EXERCISE OBJECTIVE ->
Every line below must be reproduced exactly; no pictures are to be included.

INPUT FOR THIS TASK ->
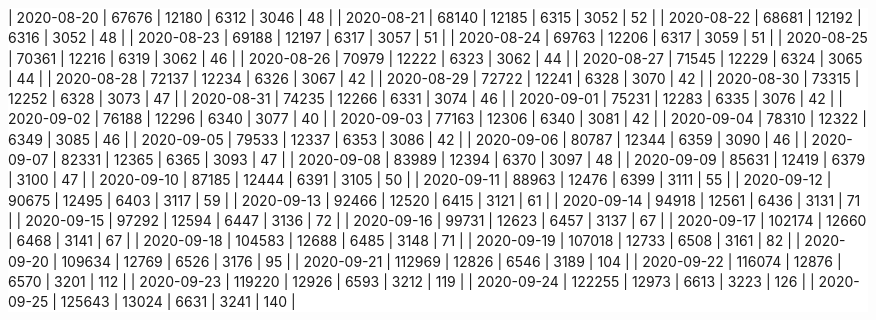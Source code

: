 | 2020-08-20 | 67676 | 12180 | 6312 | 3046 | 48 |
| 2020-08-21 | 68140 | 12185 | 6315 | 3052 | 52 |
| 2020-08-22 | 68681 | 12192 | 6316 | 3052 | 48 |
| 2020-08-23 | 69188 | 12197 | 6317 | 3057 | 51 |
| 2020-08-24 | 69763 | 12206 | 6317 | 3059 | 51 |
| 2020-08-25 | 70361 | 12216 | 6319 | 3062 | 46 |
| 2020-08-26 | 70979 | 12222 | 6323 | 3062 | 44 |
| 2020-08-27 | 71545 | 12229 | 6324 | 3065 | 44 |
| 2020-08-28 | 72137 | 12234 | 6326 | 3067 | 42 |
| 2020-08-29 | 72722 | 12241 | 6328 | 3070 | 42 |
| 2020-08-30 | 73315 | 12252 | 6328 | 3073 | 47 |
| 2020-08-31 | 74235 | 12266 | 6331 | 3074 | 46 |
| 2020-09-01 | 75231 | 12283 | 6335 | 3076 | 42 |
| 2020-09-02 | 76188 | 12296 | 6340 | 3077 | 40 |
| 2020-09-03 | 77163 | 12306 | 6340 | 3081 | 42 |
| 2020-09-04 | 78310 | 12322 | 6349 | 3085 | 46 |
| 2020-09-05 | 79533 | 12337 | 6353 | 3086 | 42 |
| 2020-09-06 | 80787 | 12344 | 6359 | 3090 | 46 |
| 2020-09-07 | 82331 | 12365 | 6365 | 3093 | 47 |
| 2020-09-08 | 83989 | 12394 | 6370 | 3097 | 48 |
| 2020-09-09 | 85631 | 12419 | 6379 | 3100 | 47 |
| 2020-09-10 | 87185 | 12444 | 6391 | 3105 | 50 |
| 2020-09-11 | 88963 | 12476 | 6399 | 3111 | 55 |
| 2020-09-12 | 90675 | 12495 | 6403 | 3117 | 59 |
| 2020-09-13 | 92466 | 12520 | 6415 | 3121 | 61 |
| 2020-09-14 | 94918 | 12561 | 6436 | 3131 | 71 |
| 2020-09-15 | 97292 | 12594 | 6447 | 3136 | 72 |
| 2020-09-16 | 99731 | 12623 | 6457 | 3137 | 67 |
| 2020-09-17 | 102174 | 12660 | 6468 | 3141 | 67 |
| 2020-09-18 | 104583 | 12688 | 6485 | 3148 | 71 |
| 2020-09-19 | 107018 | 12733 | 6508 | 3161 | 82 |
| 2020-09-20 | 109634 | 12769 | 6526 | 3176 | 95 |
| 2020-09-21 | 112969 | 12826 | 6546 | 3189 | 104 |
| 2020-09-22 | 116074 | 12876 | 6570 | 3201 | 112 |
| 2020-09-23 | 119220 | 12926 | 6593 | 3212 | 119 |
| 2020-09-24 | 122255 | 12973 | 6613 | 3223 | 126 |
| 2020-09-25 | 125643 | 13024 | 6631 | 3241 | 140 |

THE COMPLETED TASK ->
Source code

: | 2020-08-20 | 67676 | 12180 | 6312 | 3046 | 48 |
| 2020-08-21 | 68140 | 12185 | 6315 | 3052 | 52 |
| 2020-08-22 | 68681 | 12192 | 6316 | 3052 | 48 |
| 2020-08-23 | 69188 | 12197 | 6317 | 3057 | 51 |
| 2020-08-24 | 69763 | 12206 | 6317 | 3059 | 51 |
| 2020-08-25 | 70361 | 12216 | 6319 | 3062 | 46 |
| 2020-08-26 | 70979 | 12222 | 6323 | 3062 | 44 |
| 2020-08-27 | 71545 | 12229 | 6324 | 3065 | 44 |
| 2020-08-28 | 72137 | 12234 | 6326 | 3067 | 42 |
| 2020-08-29 | 72722 | 12241 | 6328 | 3070 | 42 |
| 2020-08-30 | 73315 | 12252 | 6328 | 3073 | 47 |
| 2020-08-31 | 74235 | 12266 | 6331 | 3074 | 46 |
| 2020-09-01 | 75231 | 12283 | 6335 | 3076 | 42 |
| 2020-09-02 | 76188 | 12296 | 6340 | 3077 | 40 |
| 2020-09-03 | 77163 | 12306 | 6340 | 3081 | 42 |
| 2020-09-04 | 78310 | 12322 | 6349 | 3085 | 46 |
| 2020-09-05 | 79533 | 12337 | 6353 | 3086 | 42 |
| 2020-09-06 | 80787 | 12344 | 6359 | 3090 | 46 |
| 2020-09-07 | 82331 | 12365 | 6365 | 3093 | 47 |
| 2020-09-08 | 83989 | 12394 | 6370 | 3097 | 48 |
| 2020-09-09 | 85631 | 12419 | 6379 | 3100 | 47 |
| 2020-09-10 | 87185 | 12444 | 6391 | 3105 | 50 |
| 2020-09-11 | 88963 | 12476 | 6399 | 3111 | 55 |
| 2020-09-12 | 90675 | 12495 | 6403 | 3117 | 59 |
| 2020-09-13 | 92466 | 12520 | 6415 | 3121 | 61 |
| 2020-09-14 | 94918 | 12561 | 6436 | 3131 | 71 |
| 2020-09-15 | 97292 | 12594 | 6447 | 3136 | 72 |
| 2020-09-16 | 99731 | 12623 | 6457 | 3137 | 67 |
| 2020-09-17 | 102174 | 12660 | 6468 | 3141 | 67 |
| 2020-09-18 | 104583 | 12688 | 6485 | 3148 | 71 |
| 2020-09-19 | 107018 | 12733 | 6508 | 3161 | 82 |
| 2020-09-20 | 109634 | 12769 | 6526 | 3176 | 95 |
| 2020-09-21 | 112969 | 12826 | 6546 | 3189 | 104 |
| 2020-09-22 | 116074 | 12876 | 6570 | 3201 | 112 |
| 2020-09-23 | 119220 | 12926 | 6593 | 3212 | 119 |
| 2020-09-24 | 122255 | 12973 | 6613 | 3223 | 126 |
| 2020-09-25 | 125643 | 13024 | 6631 | 3241 | 140 |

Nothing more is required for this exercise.